Software, hardware remained sluggish in Q2

Oracle beat analysts' estimates for once for the second quarter of its fiscal 2015, with an earnings report that otherwise showed only modest results.

The database giant's total revenues of $9.6bn for the three months that ended on November 30 were better than expected, but still only amounted to 3.5 per cent year-on-year growth.

Oracle managed to post earnings of $0.69 per diluted share, which was about a penny better than the average Wall Street estimate. But its net income was down 2 per cent annually, to $2.5bn, as it was buffeted by both a weakened dollar and less-than-stellar sales overall.

As in past quarters, Oracle's core software customer base remained loyal, with revenues from software license updates and product support growing by 5.6 per cent from the year-ago period, to $4.8bn.

But sales of new software licenses – which might be the best predictor of long-term growth for the software business – were down yet again. At just $2.0bn for the quarter, they shrank 3.6 per cent from a year ago, which was an even bigger dip than they took in Q1 of 2015.
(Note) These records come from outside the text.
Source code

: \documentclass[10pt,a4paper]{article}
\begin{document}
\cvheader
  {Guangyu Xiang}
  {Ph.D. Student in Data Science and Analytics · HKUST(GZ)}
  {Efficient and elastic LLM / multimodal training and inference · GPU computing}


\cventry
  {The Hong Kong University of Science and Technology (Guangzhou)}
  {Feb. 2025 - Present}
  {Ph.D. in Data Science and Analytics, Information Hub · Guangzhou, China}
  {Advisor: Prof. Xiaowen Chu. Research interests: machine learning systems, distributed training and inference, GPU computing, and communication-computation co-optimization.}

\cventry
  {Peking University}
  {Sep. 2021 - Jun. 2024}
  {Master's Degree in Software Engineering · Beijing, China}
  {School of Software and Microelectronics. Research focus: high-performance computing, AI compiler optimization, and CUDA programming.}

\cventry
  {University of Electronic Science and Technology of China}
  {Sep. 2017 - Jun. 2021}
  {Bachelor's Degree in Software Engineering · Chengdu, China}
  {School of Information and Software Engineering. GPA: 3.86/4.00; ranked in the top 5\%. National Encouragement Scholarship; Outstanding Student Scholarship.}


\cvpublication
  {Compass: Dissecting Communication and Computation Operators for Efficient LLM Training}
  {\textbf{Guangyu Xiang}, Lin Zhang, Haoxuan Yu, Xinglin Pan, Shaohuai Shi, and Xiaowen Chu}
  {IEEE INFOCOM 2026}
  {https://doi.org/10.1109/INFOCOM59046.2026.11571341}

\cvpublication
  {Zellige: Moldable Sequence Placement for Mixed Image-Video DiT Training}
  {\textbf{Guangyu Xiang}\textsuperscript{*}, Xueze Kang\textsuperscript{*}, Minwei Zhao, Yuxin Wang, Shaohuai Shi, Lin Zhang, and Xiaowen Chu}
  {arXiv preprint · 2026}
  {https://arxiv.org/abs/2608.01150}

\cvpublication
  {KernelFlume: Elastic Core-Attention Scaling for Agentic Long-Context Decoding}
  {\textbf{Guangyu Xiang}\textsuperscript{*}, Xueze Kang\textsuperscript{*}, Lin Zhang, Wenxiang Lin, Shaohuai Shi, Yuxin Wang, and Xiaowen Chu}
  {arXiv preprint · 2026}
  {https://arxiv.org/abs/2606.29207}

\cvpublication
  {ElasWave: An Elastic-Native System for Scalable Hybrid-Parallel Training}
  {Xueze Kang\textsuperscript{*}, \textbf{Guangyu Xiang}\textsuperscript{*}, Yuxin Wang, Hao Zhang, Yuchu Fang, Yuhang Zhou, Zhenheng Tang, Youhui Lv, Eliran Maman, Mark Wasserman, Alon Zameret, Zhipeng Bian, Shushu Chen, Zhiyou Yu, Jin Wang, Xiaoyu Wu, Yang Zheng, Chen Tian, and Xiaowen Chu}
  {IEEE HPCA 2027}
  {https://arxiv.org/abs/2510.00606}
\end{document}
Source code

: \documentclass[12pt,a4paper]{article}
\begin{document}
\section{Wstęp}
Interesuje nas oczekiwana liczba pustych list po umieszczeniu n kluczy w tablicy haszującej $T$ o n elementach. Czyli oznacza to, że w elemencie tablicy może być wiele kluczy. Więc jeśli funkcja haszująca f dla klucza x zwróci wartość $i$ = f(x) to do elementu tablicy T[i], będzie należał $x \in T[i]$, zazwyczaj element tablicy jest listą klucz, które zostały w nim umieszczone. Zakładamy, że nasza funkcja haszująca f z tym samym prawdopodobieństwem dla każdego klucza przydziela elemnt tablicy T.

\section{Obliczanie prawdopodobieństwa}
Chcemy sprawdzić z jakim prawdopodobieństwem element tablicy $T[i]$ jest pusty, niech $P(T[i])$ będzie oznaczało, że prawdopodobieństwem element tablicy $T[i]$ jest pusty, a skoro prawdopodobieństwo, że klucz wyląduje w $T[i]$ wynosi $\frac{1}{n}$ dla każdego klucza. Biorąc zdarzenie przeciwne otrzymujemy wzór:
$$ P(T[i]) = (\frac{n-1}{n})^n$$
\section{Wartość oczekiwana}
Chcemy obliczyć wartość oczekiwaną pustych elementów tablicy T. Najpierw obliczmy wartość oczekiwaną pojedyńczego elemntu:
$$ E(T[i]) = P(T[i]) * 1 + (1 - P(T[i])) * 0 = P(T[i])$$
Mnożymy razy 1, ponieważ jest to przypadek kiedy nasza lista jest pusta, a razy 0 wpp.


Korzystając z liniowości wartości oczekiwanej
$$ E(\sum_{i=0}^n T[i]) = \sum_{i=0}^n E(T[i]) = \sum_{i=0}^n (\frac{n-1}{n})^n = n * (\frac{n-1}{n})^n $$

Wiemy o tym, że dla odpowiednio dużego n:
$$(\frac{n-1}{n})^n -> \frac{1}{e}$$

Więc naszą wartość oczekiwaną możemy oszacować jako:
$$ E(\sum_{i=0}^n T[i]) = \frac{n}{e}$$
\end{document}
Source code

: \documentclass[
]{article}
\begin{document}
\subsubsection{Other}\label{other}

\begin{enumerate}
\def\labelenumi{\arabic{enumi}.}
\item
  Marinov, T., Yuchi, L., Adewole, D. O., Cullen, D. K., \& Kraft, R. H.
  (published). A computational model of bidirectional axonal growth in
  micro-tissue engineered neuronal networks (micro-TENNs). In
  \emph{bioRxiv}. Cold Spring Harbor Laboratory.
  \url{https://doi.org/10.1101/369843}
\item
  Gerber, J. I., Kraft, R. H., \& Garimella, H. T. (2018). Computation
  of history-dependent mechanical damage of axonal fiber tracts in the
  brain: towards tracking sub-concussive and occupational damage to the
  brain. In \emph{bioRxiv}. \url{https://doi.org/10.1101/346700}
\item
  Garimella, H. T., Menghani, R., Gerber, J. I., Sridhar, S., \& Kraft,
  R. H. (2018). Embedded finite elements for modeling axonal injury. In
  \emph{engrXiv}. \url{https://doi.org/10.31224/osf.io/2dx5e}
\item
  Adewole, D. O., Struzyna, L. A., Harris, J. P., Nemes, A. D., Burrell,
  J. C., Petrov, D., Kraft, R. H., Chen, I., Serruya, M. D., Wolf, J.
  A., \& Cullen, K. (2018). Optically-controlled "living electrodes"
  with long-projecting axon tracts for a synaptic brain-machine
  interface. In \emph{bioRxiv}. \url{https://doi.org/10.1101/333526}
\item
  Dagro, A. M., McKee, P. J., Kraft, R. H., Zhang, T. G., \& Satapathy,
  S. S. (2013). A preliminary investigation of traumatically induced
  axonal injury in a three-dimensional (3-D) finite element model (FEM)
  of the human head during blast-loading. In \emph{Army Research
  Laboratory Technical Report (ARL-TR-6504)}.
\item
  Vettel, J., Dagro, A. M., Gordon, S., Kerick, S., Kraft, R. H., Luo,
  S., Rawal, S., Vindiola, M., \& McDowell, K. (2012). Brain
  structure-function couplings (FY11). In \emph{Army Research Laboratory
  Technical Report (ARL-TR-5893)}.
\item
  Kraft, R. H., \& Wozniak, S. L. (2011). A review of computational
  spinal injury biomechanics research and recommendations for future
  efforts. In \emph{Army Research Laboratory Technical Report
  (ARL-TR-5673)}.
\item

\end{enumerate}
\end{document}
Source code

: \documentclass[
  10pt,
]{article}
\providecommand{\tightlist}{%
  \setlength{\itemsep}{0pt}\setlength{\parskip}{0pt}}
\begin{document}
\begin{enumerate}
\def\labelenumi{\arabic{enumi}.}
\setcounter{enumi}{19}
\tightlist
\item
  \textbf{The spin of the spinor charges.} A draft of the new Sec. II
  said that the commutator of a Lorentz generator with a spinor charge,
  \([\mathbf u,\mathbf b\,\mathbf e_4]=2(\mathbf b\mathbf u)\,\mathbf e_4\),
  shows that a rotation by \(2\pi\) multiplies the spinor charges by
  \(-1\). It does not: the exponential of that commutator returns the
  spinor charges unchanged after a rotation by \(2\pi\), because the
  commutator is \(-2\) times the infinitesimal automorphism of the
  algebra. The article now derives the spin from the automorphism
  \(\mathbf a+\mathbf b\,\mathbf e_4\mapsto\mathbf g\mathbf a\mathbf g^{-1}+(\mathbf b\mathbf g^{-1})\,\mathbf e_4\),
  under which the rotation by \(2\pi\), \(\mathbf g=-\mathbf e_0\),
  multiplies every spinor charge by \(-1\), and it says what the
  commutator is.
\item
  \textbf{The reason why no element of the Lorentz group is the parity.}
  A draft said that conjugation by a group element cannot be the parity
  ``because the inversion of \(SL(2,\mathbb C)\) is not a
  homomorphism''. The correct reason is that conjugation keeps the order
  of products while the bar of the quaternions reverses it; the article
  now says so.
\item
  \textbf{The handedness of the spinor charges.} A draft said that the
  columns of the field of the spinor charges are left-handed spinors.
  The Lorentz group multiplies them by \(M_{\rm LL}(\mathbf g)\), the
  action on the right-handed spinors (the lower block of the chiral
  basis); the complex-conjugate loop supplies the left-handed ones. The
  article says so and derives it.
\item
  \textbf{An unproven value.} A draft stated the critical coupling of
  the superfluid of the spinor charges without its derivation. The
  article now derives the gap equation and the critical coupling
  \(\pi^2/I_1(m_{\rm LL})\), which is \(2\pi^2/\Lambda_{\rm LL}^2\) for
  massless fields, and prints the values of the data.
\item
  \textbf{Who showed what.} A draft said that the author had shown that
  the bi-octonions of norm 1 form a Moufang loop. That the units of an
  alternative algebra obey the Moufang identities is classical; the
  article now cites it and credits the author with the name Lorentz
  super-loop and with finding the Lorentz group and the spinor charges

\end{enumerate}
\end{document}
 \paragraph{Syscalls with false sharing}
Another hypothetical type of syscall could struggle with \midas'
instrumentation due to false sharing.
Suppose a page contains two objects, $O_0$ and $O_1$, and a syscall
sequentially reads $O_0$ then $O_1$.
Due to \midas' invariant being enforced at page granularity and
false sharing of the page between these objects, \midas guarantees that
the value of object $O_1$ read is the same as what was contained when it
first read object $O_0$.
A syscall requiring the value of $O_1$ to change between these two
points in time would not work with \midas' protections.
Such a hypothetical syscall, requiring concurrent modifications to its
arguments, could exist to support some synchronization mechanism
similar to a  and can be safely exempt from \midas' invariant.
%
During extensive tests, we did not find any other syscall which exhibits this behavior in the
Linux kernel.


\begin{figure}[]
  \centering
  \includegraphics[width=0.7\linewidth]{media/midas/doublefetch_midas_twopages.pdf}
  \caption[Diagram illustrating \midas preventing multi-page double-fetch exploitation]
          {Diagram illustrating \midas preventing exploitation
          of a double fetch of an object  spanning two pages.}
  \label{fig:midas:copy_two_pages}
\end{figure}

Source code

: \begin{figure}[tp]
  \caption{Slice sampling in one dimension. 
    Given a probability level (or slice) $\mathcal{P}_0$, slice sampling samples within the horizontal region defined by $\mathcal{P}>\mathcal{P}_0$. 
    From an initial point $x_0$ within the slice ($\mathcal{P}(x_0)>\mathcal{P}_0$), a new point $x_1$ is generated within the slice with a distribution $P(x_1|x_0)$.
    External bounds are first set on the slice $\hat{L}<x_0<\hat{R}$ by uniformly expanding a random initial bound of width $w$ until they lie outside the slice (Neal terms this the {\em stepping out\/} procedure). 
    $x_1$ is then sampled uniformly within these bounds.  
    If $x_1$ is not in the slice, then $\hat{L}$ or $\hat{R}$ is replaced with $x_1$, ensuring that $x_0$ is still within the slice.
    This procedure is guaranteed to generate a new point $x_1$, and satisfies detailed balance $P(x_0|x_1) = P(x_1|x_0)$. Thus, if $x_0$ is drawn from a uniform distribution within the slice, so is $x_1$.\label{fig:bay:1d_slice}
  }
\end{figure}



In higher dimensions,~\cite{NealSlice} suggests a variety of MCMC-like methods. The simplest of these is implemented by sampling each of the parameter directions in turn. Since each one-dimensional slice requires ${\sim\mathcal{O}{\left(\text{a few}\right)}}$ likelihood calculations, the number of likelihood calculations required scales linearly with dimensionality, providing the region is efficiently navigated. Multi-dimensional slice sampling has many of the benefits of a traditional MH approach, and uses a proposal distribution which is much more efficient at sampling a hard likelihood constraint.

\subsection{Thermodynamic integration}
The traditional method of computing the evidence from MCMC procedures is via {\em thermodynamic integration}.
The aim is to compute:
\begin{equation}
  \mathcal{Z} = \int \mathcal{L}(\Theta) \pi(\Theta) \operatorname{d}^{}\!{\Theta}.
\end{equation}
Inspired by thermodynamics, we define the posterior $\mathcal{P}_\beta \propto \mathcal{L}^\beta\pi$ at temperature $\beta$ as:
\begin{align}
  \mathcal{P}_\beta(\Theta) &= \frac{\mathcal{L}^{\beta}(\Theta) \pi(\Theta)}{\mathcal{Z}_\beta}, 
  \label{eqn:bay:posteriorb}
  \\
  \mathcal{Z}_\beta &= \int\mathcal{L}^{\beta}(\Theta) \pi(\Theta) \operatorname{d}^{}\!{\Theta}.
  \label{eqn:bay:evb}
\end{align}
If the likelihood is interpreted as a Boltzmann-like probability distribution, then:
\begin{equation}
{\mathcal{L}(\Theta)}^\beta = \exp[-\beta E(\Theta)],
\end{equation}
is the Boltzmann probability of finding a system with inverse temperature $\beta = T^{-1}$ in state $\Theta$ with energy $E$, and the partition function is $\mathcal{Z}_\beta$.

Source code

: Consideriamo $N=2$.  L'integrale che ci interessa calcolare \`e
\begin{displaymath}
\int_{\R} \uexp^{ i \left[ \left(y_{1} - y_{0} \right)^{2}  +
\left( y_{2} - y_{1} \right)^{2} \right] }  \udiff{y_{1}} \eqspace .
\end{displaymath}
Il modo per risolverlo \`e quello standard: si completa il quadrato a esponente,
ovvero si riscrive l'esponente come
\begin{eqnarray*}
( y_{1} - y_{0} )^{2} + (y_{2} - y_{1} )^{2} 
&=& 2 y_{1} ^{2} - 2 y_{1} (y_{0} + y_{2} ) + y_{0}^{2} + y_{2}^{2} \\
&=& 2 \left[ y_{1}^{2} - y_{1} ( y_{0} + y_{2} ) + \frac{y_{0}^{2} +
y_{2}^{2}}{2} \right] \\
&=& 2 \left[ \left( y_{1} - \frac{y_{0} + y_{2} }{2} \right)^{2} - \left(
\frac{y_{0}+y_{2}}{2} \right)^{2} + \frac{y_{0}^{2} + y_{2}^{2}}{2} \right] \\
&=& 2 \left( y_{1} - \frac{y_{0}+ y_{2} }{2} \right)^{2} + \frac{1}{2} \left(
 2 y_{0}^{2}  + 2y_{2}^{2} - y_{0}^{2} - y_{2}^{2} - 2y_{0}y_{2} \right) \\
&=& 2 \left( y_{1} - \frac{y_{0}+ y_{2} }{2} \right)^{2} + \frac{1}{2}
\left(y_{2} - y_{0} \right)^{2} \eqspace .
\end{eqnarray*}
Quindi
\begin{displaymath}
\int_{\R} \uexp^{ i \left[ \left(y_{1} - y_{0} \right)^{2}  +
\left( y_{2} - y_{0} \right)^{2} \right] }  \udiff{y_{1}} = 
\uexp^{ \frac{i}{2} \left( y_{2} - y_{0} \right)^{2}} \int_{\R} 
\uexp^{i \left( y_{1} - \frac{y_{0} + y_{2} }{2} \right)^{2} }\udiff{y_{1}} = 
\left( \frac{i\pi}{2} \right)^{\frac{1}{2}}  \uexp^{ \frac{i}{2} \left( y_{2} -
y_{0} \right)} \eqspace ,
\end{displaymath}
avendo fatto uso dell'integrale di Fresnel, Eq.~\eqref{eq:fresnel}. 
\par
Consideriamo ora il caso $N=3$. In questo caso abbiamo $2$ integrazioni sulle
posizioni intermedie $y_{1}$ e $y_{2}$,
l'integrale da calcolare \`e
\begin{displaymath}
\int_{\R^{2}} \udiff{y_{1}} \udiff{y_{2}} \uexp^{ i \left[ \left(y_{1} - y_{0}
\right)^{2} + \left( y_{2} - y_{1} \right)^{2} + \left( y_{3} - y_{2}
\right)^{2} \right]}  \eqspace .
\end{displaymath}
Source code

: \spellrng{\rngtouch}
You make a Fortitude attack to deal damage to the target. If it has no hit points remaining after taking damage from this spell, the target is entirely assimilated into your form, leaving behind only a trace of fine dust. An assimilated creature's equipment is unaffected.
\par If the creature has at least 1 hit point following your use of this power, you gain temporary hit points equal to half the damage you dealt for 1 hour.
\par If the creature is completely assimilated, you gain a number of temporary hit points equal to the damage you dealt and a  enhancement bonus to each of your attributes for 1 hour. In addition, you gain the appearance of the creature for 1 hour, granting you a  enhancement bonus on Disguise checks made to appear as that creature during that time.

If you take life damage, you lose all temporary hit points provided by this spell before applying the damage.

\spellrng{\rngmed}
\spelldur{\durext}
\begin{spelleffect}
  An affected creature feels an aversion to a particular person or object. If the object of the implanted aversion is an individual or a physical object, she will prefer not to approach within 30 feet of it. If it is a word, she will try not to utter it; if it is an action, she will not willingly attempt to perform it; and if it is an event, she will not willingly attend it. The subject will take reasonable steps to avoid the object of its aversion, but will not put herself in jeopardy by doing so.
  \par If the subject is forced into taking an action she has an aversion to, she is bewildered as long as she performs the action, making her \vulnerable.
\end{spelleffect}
The one bright spot in Oracle's software portfolio was its cloud business, which once again grew by double digits. Total cloud revenues were up 45 per cent, year-on-year, to $516m. Revenues for Oracle's PaaS and SaaS offerings accounted for $361m of that, which was a 39 per cent gain, while IaaS was up 60 per cent, to $155m.

In a conference call with financial analysts on Wednesday, Oracle CEO CTO Larry Ellison said that by the fourth quarter of fiscal 2015, Oracle expects to pull in $250m in new, recurring annual PaaS and SaaS subscriptions. And if that growth rate continues, he said, next year Oracle will sell as much PaaS and SaaS combined as market leader Salesforce.com.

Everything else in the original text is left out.